[Collection entries]
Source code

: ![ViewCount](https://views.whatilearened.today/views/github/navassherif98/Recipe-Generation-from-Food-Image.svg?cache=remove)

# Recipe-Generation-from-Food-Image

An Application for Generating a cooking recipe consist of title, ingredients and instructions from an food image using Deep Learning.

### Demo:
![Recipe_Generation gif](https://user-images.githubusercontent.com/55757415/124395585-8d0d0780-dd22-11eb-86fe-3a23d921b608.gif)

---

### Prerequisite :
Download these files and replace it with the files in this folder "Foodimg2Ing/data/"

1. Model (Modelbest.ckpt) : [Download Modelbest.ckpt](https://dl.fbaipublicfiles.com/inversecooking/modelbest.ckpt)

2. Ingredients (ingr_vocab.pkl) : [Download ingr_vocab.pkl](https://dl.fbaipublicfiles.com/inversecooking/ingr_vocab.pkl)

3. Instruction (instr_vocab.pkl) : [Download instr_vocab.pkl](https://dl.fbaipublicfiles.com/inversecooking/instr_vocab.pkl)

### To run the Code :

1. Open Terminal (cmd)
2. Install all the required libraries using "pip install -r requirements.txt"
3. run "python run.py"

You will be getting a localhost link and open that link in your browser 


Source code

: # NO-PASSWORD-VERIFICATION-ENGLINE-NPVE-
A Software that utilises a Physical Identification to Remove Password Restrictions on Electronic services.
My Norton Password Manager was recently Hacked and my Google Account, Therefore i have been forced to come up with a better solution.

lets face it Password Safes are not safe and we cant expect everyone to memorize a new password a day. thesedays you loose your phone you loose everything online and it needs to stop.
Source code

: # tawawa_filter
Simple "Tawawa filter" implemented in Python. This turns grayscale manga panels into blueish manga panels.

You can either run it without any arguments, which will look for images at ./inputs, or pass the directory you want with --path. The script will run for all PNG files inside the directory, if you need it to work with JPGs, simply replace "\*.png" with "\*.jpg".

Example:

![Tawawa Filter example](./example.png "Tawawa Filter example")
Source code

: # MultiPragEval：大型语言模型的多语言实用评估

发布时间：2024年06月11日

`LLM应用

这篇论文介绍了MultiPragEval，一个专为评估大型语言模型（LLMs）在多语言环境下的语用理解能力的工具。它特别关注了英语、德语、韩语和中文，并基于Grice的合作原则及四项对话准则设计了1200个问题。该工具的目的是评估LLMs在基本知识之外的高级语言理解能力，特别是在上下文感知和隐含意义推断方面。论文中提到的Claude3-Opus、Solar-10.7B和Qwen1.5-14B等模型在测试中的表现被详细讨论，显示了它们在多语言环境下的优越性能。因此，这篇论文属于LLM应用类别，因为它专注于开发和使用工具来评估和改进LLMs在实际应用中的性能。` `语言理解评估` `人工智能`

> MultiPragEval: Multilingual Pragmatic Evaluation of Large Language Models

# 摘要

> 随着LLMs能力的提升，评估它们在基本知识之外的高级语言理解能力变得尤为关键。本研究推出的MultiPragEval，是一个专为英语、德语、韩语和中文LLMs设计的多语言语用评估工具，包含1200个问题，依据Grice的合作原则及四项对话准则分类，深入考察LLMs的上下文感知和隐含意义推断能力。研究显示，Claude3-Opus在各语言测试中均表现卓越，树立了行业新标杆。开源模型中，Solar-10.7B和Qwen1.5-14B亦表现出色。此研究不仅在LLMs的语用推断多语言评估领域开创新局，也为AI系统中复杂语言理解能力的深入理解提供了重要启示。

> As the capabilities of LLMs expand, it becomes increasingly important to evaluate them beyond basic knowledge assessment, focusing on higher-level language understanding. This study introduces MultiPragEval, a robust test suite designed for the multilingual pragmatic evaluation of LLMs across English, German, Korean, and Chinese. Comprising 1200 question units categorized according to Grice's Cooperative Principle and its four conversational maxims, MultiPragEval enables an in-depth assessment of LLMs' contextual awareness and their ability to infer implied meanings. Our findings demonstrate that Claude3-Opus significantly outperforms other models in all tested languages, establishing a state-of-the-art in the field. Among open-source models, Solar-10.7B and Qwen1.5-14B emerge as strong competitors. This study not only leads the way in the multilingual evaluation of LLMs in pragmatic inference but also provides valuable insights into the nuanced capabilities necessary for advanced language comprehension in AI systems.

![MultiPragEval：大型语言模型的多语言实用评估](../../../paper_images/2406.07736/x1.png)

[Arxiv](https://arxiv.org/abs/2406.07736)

▶ _ABOUT THIS TASK_
Please show every line above that includes the word "will".

▶ _RESPONSE BOX_
You will be getting a localhost link and open that link in your browser 
You can either run it without any arguments, which will look for images at ./inputs, or pass the directory you want with --path. The script will run for all PNG files inside the directory, if you need it to work with JPGs, simply replace "\*.png" with "\*.jpg".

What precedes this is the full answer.